Activity: Write all of the entries out again exactly, but not the images.
--- Records supplied Enclosed Below ---
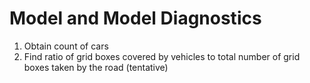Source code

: # Model and Model Diagnostics

1. Obtain count of cars
2. Find ratio of grid boxes covered by vehicles to total number of grid boxes taken
   by the road (tentative)
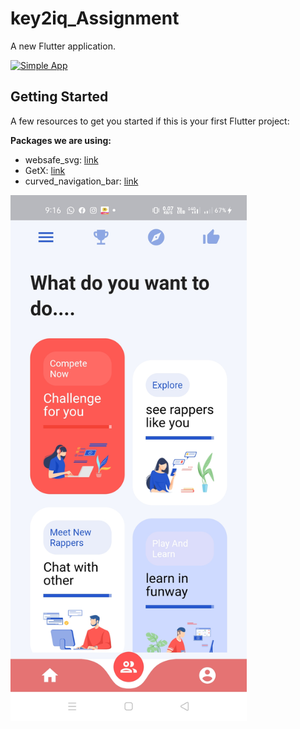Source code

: # key2iq_Assignment

A new Flutter application.

[![Simple App](color=7885FF&label=Simple%20App&logo=android&style=for-the-badge)](https://drive.google.com/file/d/1aJPIpZK31GUFtDCyFNvKcSmWXB01KUCK/view?usp=sharing)

## Getting Started

A few resources to get you started if this is your first Flutter project:

**Packages we are using:**

- websafe_svg: [link](https://pub.dev/packages/websafe_svg)
- GetX: [link](https://pub.dev/packages/get)
- curved_navigation_bar: [link](https://pub.dev/packages/curved_navigation_bar)



<img src="photos/ui.jpg" width="75%"/>
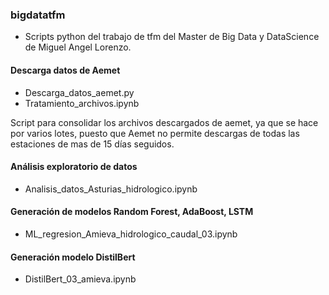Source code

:### bigdatatfm
* Scripts python del trabajo de tfm del Master de Big Data y DataScience de Miguel Angel Lorenzo. 

#### Descarga datos de Aemet
* Descarga_datos_aemet.py
* Tratamiento_archivos.ipynb

Script para consolidar los archivos descargados de aemet, ya que se hace por varios lotes, puesto que Aemet no permite descargas de todas las estaciones de mas de 15 días seguidos. 

#### Análisis exploratorio de datos
* Analisis_datos_Asturias_hidrologico.ipynb

#### Generación de modelos Random Forest, AdaBoost, LSTM
* ML_regresion_Amieva_hidrologico_caudal_03.ipynb

#### Generación modelo DistilBert
* DistilBert_03_amieva.ipynb
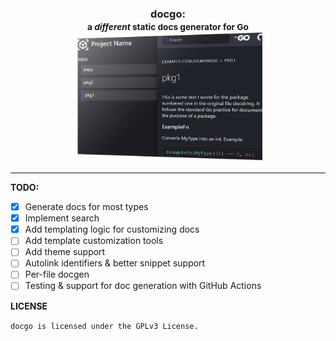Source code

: <h3 align="center">docgo: <br><small>a <i>different</i> static docs generator for Go</small><br>
<img src="https://raw.githubusercontent.com/docgo/docgo/main/static/readme-image.png" width="60%">
</h3>
<hr />

**TODO:**

* [x] Generate docs for most types
* [x] Implement search
* [x] Add templating logic for customizing docs
* [ ] Add template customization tools
* [ ] Add theme support
* [ ] Autolink identifiers & better snippet support
* [ ] Per-file docgen
* [ ] Testing & support for doc generation with GitHub Actions

**LICENSE**

`docgo is licensed under the GPLv3 License.`
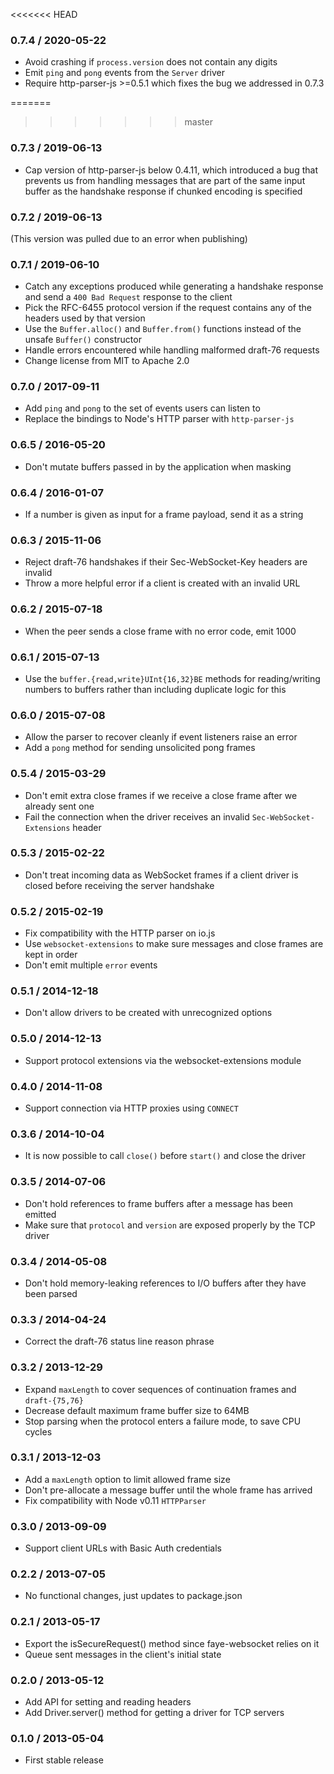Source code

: <<<<<<< HEAD
### 0.7.4 / 2020-05-22

- Avoid crashing if `process.version` does not contain any digits
- Emit `ping` and `pong` events from the `Server` driver
- Require http-parser-js >=0.5.1 which fixes the bug we addressed in 0.7.3

=======
>>>>>>> master
### 0.7.3 / 2019-06-13

- Cap version of http-parser-js below 0.4.11, which introduced a bug that
  prevents us from handling messages that are part of the same input buffer as
  the handshake response if chunked encoding is specified

### 0.7.2 / 2019-06-13

(This version was pulled due to an error when publishing)

### 0.7.1 / 2019-06-10

- Catch any exceptions produced while generating a handshake response and send a
  `400 Bad Request` response to the client
- Pick the RFC-6455 protocol version if the request contains any of the headers
  used by that version
- Use the `Buffer.alloc()` and `Buffer.from()` functions instead of the unsafe
  `Buffer()` constructor
- Handle errors encountered while handling malformed draft-76 requests
- Change license from MIT to Apache 2.0

### 0.7.0 / 2017-09-11

- Add `ping` and `pong` to the set of events users can listen to
- Replace the bindings to Node's HTTP parser with `http-parser-js`

### 0.6.5 / 2016-05-20

- Don't mutate buffers passed in by the application when masking

### 0.6.4 / 2016-01-07

- If a number is given as input for a frame payload, send it as a string

### 0.6.3 / 2015-11-06

- Reject draft-76 handshakes if their Sec-WebSocket-Key headers are invalid
- Throw a more helpful error if a client is created with an invalid URL

### 0.6.2 / 2015-07-18

- When the peer sends a close frame with no error code, emit 1000

### 0.6.1 / 2015-07-13

- Use the `buffer.{read,write}UInt{16,32}BE` methods for reading/writing numbers
  to buffers rather than including duplicate logic for this

### 0.6.0 / 2015-07-08

- Allow the parser to recover cleanly if event listeners raise an error
- Add a `pong` method for sending unsolicited pong frames

### 0.5.4 / 2015-03-29

- Don't emit extra close frames if we receive a close frame after we already
  sent one
- Fail the connection when the driver receives an invalid
  `Sec-WebSocket-Extensions` header

### 0.5.3 / 2015-02-22

- Don't treat incoming data as WebSocket frames if a client driver is closed
  before receiving the server handshake

### 0.5.2 / 2015-02-19

- Fix compatibility with the HTTP parser on io.js
- Use `websocket-extensions` to make sure messages and close frames are kept in
  order
- Don't emit multiple `error` events

### 0.5.1 / 2014-12-18

- Don't allow drivers to be created with unrecognized options

### 0.5.0 / 2014-12-13

- Support protocol extensions via the websocket-extensions module

### 0.4.0 / 2014-11-08

- Support connection via HTTP proxies using `CONNECT`

### 0.3.6 / 2014-10-04

- It is now possible to call `close()` before `start()` and close the driver

### 0.3.5 / 2014-07-06

- Don't hold references to frame buffers after a message has been emitted
- Make sure that `protocol` and `version` are exposed properly by the TCP driver

### 0.3.4 / 2014-05-08

- Don't hold memory-leaking references to I/O buffers after they have been
  parsed

### 0.3.3 / 2014-04-24

- Correct the draft-76 status line reason phrase

### 0.3.2 / 2013-12-29

- Expand `maxLength` to cover sequences of continuation frames and
  `draft-{75,76}`
- Decrease default maximum frame buffer size to 64MB
- Stop parsing when the protocol enters a failure mode, to save CPU cycles

### 0.3.1 / 2013-12-03

- Add a `maxLength` option to limit allowed frame size
- Don't pre-allocate a message buffer until the whole frame has arrived
- Fix compatibility with Node v0.11 `HTTPParser`

### 0.3.0 / 2013-09-09

- Support client URLs with Basic Auth credentials

### 0.2.2 / 2013-07-05

- No functional changes, just updates to package.json

### 0.2.1 / 2013-05-17

- Export the isSecureRequest() method since faye-websocket relies on it
- Queue sent messages in the client's initial state

### 0.2.0 / 2013-05-12

- Add API for setting and reading headers
- Add Driver.server() method for getting a driver for TCP servers

### 0.1.0 / 2013-05-04

- First stable release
--- End of Enclosed Records supplied ---
Solution:
Source code

: # Model and Model Diagnostics

1. Obtain count of cars
2. Find ratio of grid boxes covered by vehicles to total number of grid boxes taken
   by the road (tentative)
Source code

: # key2iq_Assignment

A new Flutter application.

[![Simple App](color=7885FF&label=Simple%20App&logo=android&style=for-the-badge)](https://drive.google.com/file/d/1aJPIpZK31GUFtDCyFNvKcSmWXB01KUCK/view?usp=sharing)

## Getting Started

A few resources to get you started if this is your first Flutter project:

**Packages we are using:**

- websafe_svg: [link](https://pub.dev/packages/websafe_svg)
- GetX: [link](https://pub.dev/packages/get)
- curved_navigation_bar: [link](https://pub.dev/packages/curved_navigation_bar)



<img src="photos/ui.jpg" width="75%"/>
Source code

:### bigdatatfm
* Scripts python del trabajo de tfm del Master de Big Data y DataScience de Miguel Angel Lorenzo. 

#### Descarga datos de Aemet
* Descarga_datos_aemet.py
* Tratamiento_archivos.ipynb

Script para consolidar los archivos descargados de aemet, ya que se hace por varios lotes, puesto que Aemet no permite descargas de todas las estaciones de mas de 15 días seguidos. 

#### Análisis exploratorio de datos
* Analisis_datos_Asturias_hidrologico.ipynb

#### Generación de modelos Random Forest, AdaBoost, LSTM
* ML_regresion_Amieva_hidrologico_caudal_03.ipynb

#### Generación modelo DistilBert
* DistilBert_03_amieva.ipynb
Source code

: <h3 align="center">docgo: <br><small>a <i>different</i> static docs generator for Go</small><br>
<img src="https://raw.githubusercontent.com/docgo/docgo/main/static/readme-image.png" width="60%">
</h3>
<hr />

**TODO:**

* [x] Generate docs for most types
* [x] Implement search
* [x] Add templating logic for customizing docs
* [ ] Add template customization tools
* [ ] Add theme support
* [ ] Autolink identifiers & better snippet support
* [ ] Per-file docgen
* [ ] Testing & support for doc generation with GitHub Actions

**LICENSE**

`docgo is licensed under the GPLv3 License.`
Source code

: <<<<<<< HEAD
### 0.7.4 / 2020-05-22

- Avoid crashing if `process.version` does not contain any digits
- Emit `ping` and `pong` events from the `Server` driver
- Require http-parser-js >=0.5.1 which fixes the bug we addressed in 0.7.3

=======
>>>>>>> master
### 0.7.3 / 2019-06-13

- Cap version of http-parser-js below 0.4.11, which introduced a bug that
  prevents us from handling messages that are part of the same input buffer as
  the handshake response if chunked encoding is specified

### 0.7.2 / 2019-06-13

(This version was pulled due to an error when publishing)

### 0.7.1 / 2019-06-10

- Catch any exceptions produced while generating a handshake response and send a
  `400 Bad Request` response to the client
- Pick the RFC-6455 protocol version if the request contains any of the headers
  used by that version
- Use the `Buffer.alloc()` and `Buffer.from()` functions instead of the unsafe
  `Buffer()` constructor
- Handle errors encountered while handling malformed draft-76 requests
- Change license from MIT to Apache 2.0

### 0.7.0 / 2017-09-11

- Add `ping` and `pong` to the set of events users can listen to
- Replace the bindings to Node's HTTP parser with `http-parser-js`

### 0.6.5 / 2016-05-20

- Don't mutate buffers passed in by the application when masking

### 0.6.4 / 2016-01-07

- If a number is given as input for a frame payload, send it as a string

### 0.6.3 / 2015-11-06

- Reject draft-76 handshakes if their Sec-WebSocket-Key headers are invalid
- Throw a more helpful error if a client is created with an invalid URL

### 0.6.2 / 2015-07-18

- When the peer sends a close frame with no error code, emit 1000

### 0.6.1 / 2015-07-13

- Use the `buffer.{read,write}UInt{16,32}BE` methods for reading/writing numbers
  to buffers rather than including duplicate logic for this

### 0.6.0 / 2015-07-08

- Allow the parser to recover cleanly if event listeners raise an error
- Add a `pong` method for sending unsolicited pong frames

### 0.5.4 / 2015-03-29

- Don't emit extra close frames if we receive a close frame after we already
  sent one
- Fail the connection when the driver receives an invalid
  `Sec-WebSocket-Extensions` header

### 0.5.3 / 2015-02-22

- Don't treat incoming data as WebSocket frames if a client driver is closed
  before receiving the server handshake

### 0.5.2 / 2015-02-19

- Fix compatibility with the HTTP parser on io.js
- Use `websocket-extensions` to make sure messages and close frames are kept in
  order
- Don't emit multiple `error` events

### 0.5.1 / 2014-12-18

- Don't allow drivers to be created with unrecognized options

### 0.5.0 / 2014-12-13

- Support protocol extensions via the websocket-extensions module

### 0.4.0 / 2014-11-08

- Support connection via HTTP proxies using `CONNECT`

### 0.3.6 / 2014-10-04

- It is now possible to call `close()` before `start()` and close the driver

### 0.3.5 / 2014-07-06

- Don't hold references to frame buffers after a message has been emitted
- Make sure that `protocol` and `version` are exposed properly by the TCP driver

### 0.3.4 / 2014-05-08

- Don't hold memory-leaking references to I/O buffers after they have been
  parsed

### 0.3.3 / 2014-04-24

- Correct the draft-76 status line reason phrase

### 0.3.2 / 2013-12-29

- Expand `maxLength` to cover sequences of continuation frames and
  `draft-{75,76}`
- Decrease default maximum frame buffer size to 64MB
- Stop parsing when the protocol enters a failure mode, to save CPU cycles

### 0.3.1 / 2013-12-03

- Add a `maxLength` option to limit allowed frame size
- Don't pre-allocate a message buffer until the whole frame has arrived
- Fix compatibility with Node v0.11 `HTTPParser`

### 0.3.0 / 2013-09-09

- Support client URLs with Basic Auth credentials

### 0.2.2 / 2013-07-05

- No functional changes, just updates to package.json

### 0.2.1 / 2013-05-17

- Export the isSecureRequest() method since faye-websocket relies on it
- Queue sent messages in the client's initial state

### 0.2.0 / 2013-05-12

- Add API for setting and reading headers
- Add Driver.server() method for getting a driver for TCP servers

### 0.1.0 / 2013-05-04

- First stable release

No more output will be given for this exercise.